第6章 業種別・分野別施策
第1節 中小農林水産関連企業対策
1.6次産業化の推進
(1)6次産業化ネットワーク活動交付金【29年度予算:19.1億円】
農林漁業者等が多様な事業者とネットワークを構築して行う新商品開発や販路開拓の取組及び農林水産物の加工・販売施設の整備等を支援する。また、市町村の6次産業化等に関する戦略に沿って行う地域ぐるみの6次産業化の取組を支援する。(継続)
(2)農林漁業成長産業化ファンドの積極的活用
農林漁業成長産業化ファンドを通じて、農林漁業者が主体となって流通・加工業者等と連携して取り組む6次産業化の事業活動に対し、出資等による支援を実施する。(継続)
(3)地理的表示保護制度活用総合推進事業【29年度予算:1.7億円】
地理的表示(GI)の登録申請支援窓口の設置や申請に必要な調査に対する補助、GIに関するシンポジウムや展示会等の開催による制度の普及啓発、国内外へ向けたGI産品の情報発信、海外における知的財産の侵害対策強化等の取組を実施する。(継続)
(4)農山漁村活性化再生可能エネルギー総合推進事業【29年度予算:1.7億円】
地域主導で再生可能エネルギーを供給する取組を推進し、そのメリットを地域に還元させることを通じて、地域の農林漁業の発展を促進する。平成29年度においては、平成28年度までに事業を実施している者の継続分のみを実施する。(継続)
2.中小農林水産事業者向け支援
(1)木材産業等高度化推進資金、林業・木材産業改善資金【29年度予算:639億円】
木材の生産・流通を合理化するため、木材産業等高度化推進資金による融資を行うとともに、林業・木材産業の経営改善等を実施するため、林業・木材産業改善資金を融資する。(継続)
(2)木材加工設備導入等利子助成支援事業
品質・性能の確かな木材製品を低コストで安定的に供給するため、製材業を営む企業等が実施する設備導入等と共に、川中事業者を核とする安定供給体制の構築に必要な借入金に対して利子助成を行う。(継続)【29年度予算:0.05億円】
(3)次世代林業基盤づくり交付金(うち木材加工流通施設等の整備)【29年度予算:70.1億円】
価格・量・品質面において安定的・効率的な供給ができるサプライチェーンを構築するために必要な木材加工流通施設の整備を支援する。(継続)

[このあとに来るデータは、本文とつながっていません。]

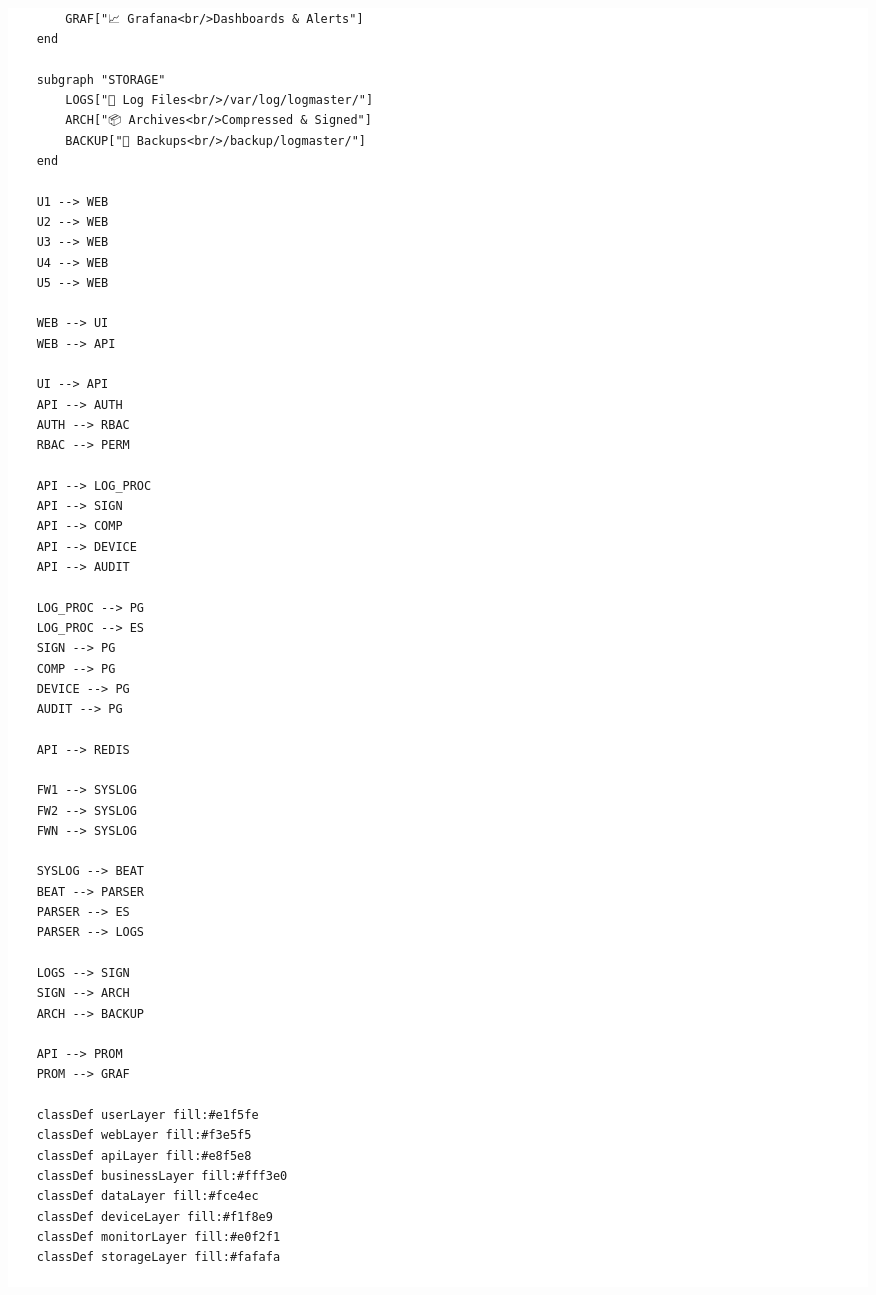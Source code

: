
 ```mermaid
        GRAF["📈 Grafana<br/>Dashboards & Alerts"]
    end
    
    subgraph "STORAGE"
        LOGS["📁 Log Files<br/>/var/log/logmaster/"]
        ARCH["📦 Archives<br/>Compressed & Signed"]
        BACKUP["💾 Backups<br/>/backup/logmaster/"]
    end
    
    U1 --> WEB
    U2 --> WEB
    U3 --> WEB
    U4 --> WEB
    U5 --> WEB
    
    WEB --> UI
    WEB --> API
    
    UI --> API
    API --> AUTH
    AUTH --> RBAC
    RBAC --> PERM
    
    API --> LOG_PROC
    API --> SIGN
    API --> COMP
    API --> DEVICE
    API --> AUDIT
    
    LOG_PROC --> PG
    LOG_PROC --> ES
    SIGN --> PG
    COMP --> PG
    DEVICE --> PG
    AUDIT --> PG
    
    API --> REDIS
    
    FW1 --> SYSLOG
    FW2 --> SYSLOG
    FWN --> SYSLOG
    
    SYSLOG --> BEAT
    BEAT --> PARSER
    PARSER --> ES
    PARSER --> LOGS
    
    LOGS --> SIGN
    SIGN --> ARCH
    ARCH --> BACKUP
    
    API --> PROM
    PROM --> GRAF
    
    classDef userLayer fill:#e1f5fe
    classDef webLayer fill:#f3e5f5
    classDef apiLayer fill:#e8f5e8
    classDef businessLayer fill:#fff3e0
    classDef dataLayer fill:#fce4ec
    classDef deviceLayer fill:#f1f8e9
    classDef monitorLayer fill:#e0f2f1
    classDef storageLayer fill:#fafafa
    
```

(4)強い農業づくり交付金及び産地活性化総合対策事業による乳業再編整備等への支援【29年度予算:強い農業づくり交付金230億円の内数 産地活性化総合対策事業25.7億円の内数】
(施策の目的)
- 飲用牛乳の消費が低迷する中、酪農家の経営安定に資するために、乳業工場の再編・合理化と衛生管理の向上を図ること等により、中小乳業の経営体質を強化を推進するため。
(施策の概要)
- 中小乳業の製造販売コストの低減や衛生水準の高度化を図るため、乳業工場の施設の新増設・廃棄、新増設を伴わない場合の乳業工場の廃棄等を支援する。
- 集送乳の効率化や乳業の再編整備に向けた取組を着実に推進するため、地域における課題の把握・検討、具体的な計画の策定、従業員の合理化への取組等を支援する。(継続)

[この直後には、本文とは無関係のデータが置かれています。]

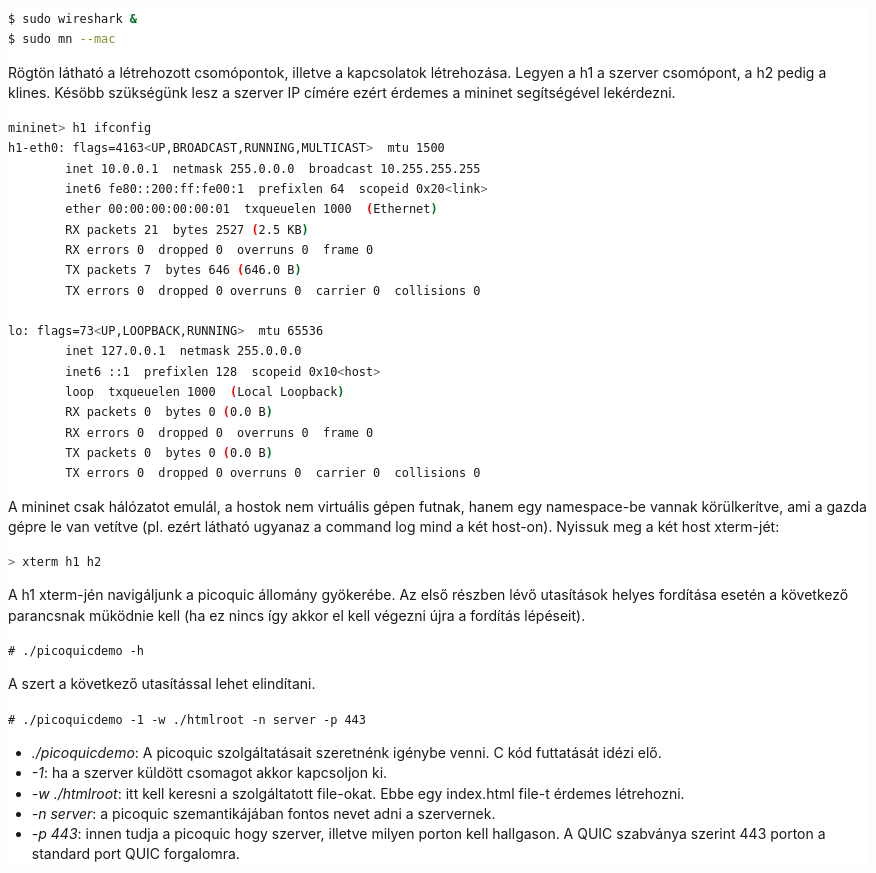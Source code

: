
 ```bash 
$ sudo wireshark &
$ sudo mn --mac
```
 Rögtön látható a létrehozott csomópontok, illetve a kapcsolatok létrehozása. Legyen a h1 a szerver csomópont, a h2 pedig a klines. Késöbb szükségünk lesz a szerver IP címére ezért érdemes a mininet segítségével lekérdezni.

```bash
mininet> h1 ifconfig
h1-eth0: flags=4163<UP,BROADCAST,RUNNING,MULTICAST>  mtu 1500
        inet 10.0.0.1  netmask 255.0.0.0  broadcast 10.255.255.255
        inet6 fe80::200:ff:fe00:1  prefixlen 64  scopeid 0x20<link>
        ether 00:00:00:00:00:01  txqueuelen 1000  (Ethernet)
        RX packets 21  bytes 2527 (2.5 KB)
        RX errors 0  dropped 0  overruns 0  frame 0
        TX packets 7  bytes 646 (646.0 B)
        TX errors 0  dropped 0 overruns 0  carrier 0  collisions 0

lo: flags=73<UP,LOOPBACK,RUNNING>  mtu 65536
        inet 127.0.0.1  netmask 255.0.0.0
        inet6 ::1  prefixlen 128  scopeid 0x10<host>
        loop  txqueuelen 1000  (Local Loopback)
        RX packets 0  bytes 0 (0.0 B)
        RX errors 0  dropped 0  overruns 0  frame 0
        TX packets 0  bytes 0 (0.0 B)
        TX errors 0  dropped 0 overruns 0  carrier 0  collisions 0
```

 A mininet csak hálózatot emulál, a hostok nem virtuális gépen futnak, hanem egy namespace-be vannak körülkerítve, ami a gazda gépre le van vetítve (pl. ezért látható ugyanaz a command log mind a két host-on). Nyissuk meg a két host xterm-jét:

 ```bash
 > xterm h1 h2
 ```

 A h1 xterm-jén navigáljunk a picoquic állomány gyökerébe. Az első részben lévő utasítások helyes fordítása esetén a következő parancsnak müködnie kell (ha ez nincs így akkor el kell végezni újra a fordítás lépéseit).

 ```console
 # ./picoquicdemo -h
 ```
 A szert a következő utasítással lehet elindítani.

 ```console
 # ./picoquicdemo -1 -w ./htmlroot -n server -p 443
 ```

- <i>./picoquicdemo</i>: A picoquic szolgáltatásait szeretnénk igénybe venni. C kód futtatását idézi elő.
- <i>-1</i>: ha a szerver küldött csomagot akkor kapcsoljon ki.
- <i>-w ./htmlroot</i>: itt kell keresni a szolgáltatott file-okat. Ebbe egy index.html file-t érdemes létrehozni.
- <i>-n server</i>: a picoquic szemantikájában fontos nevet adni a szervernek.
- <i>-p 443</i>: innen tudja a picoquic hogy szerver, illetve milyen porton kell hallgason. A QUIC szabványa szerint 443 porton a standard port QUIC forgalomra.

(5)食品の品質管理体制強化対策事業(中小農林水産関連企業対策)
食品の安全性の向上と消費者の信頼を確保するため、食品の製造管理の高度化に関する臨時措置法に基づき、〔1〕HACCP導入のための施設、設備の整備、〔2〕HACCP導入の前段階の一般衛生管理や品質管理を行うための体制、施設・設備の整備(高度化基盤整備)への金融支援を行います。(食品産業品質管理高度化促進資金)(継続)
(6)輸出総合サポートプロジェクト【29年度予算:16.0億円】
(施策の目的)
- 2019年に輸出額1兆円とする目標の達成に向けて官民一体となって「農林水産業の輸出力強化戦略」(平成28年5月「農林水産業・地域の活力創造本部」取りまとめ)に沿って、輸出促進の取組を行う。
(施策の概要)
- JETRO等への補助を通じて、輸出に取り組む事業者等に対し川上から川下に至る総合的なビジネスサポートを実施。

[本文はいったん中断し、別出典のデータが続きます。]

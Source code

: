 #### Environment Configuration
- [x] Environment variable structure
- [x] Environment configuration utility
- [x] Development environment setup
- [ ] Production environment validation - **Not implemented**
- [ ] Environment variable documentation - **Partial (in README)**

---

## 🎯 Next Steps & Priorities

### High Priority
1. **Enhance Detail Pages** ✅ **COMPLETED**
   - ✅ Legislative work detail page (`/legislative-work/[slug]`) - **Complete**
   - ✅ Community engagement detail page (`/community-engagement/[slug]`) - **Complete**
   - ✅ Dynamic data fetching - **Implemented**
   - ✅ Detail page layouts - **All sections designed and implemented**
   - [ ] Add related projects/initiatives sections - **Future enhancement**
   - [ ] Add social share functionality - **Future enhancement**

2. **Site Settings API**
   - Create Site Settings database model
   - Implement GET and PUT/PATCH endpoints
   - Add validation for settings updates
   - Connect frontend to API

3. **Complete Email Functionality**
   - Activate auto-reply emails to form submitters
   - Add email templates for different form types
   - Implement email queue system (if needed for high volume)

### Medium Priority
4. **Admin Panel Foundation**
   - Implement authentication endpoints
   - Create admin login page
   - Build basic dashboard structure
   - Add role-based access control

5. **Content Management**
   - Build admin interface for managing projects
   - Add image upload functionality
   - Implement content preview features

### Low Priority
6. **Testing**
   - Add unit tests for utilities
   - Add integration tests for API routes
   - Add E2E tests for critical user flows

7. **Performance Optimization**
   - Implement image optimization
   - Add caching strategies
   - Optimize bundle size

- 今後輸出が強く期待される国・地域などで開催される海外見本市にジャパンパビリオンを設置し、事業者等と海外バイヤーが直接商談できる機会を提供。
- 海外の有力なバイヤーを国内商談会に招へいしつつ、卸売市場や産地等への視察を通じて、日本産品の品目の特性や安全性等を理解してもらい、効果的に商談を実施。
- 今後輸出が強く期待される国・地域を中心に、マーケティングやプロモーション、日本産品のPR等をするためのマーケティング拠点(インストア・ショップ)を設置し、事業者の商品を試験販売し、現地の反応をフィードバックする。(継続)
(7)輸出に取り組む事業者向け対策事業
(施策の目的)
- 2019年に輸出額1兆円とする目標の達成に向けて官民一体となって「農林水産業の輸出力強化戦略」(平成28年5月「農林水産業・地域の活力創造本部」取りまとめ)に沿って、輸出促進の取組を実施。
(施策の概要)
- 水産物、コメ・コメ加工品、花き、畜産物、茶、林産物(木材)、青果物及び加工食品(菓子)の品目別輸出団体が、ジャパン・ブランドの確立を目的として、国内検討会の開催や海外マーケット調査、輸出環境課題の解決等の取組を実施。
- 加工食品(菓子を除く)に関する国内の主要な輸出産地・関係事業者等を取りまとめる団体や、地方ブロック規模において複数の品目を取りまとめる団体等が、通年又は長期の安定供給の構築等を目的として、国内検討会、海外マーケット調査や海外での販路開拓の取組を実施。
- 対象国・地域が求める検疫等条件への対応や国際的に通用する認証の取得・更新、品目別の輸出状況に応じた実用的な輸送コストの実現を図るため、最適な輸出モデルの開発・実証を行う取組を実施。
(平成28年度からの変化)
- 新たに加工食品(菓子)の輸出団体が設立されたことに伴い、計8団体に対するジャパン・ブランド確立の取組を支援。(継続)
3.研究開発等横断的分野等における支援
(1)農林水産業・食品産業科学技術研究推進事業【29年度予算:30.7億円】
農林水産・食品分野の成長産業化を図るため、農林水産・食品分野における産学連携による研究開発を基礎から実用化段階まで継ぎ目なく推進する。(継続)
(2)日本公庫による各種融資
〔1〕特定農産加工業者の経営改善、〔2〕特定農林畜水産物の新規用途又は加工原材料用新品種の採用の推進、〔3〕食品製造業者等と農林漁業者等の安定取引関係構築及び農林漁業施設の整備等、〔4〕乳業施設の改善、〔5〕水産加工業の体質強化等の推進に対して融資を行う。
第2節 中小運輸業対策
1.倉庫業への支援
改正物流総合効率化法により物流の省力化・効率化を図るため、引き続き輸送機能と保管機能の連携した倉庫の整備を推進していく。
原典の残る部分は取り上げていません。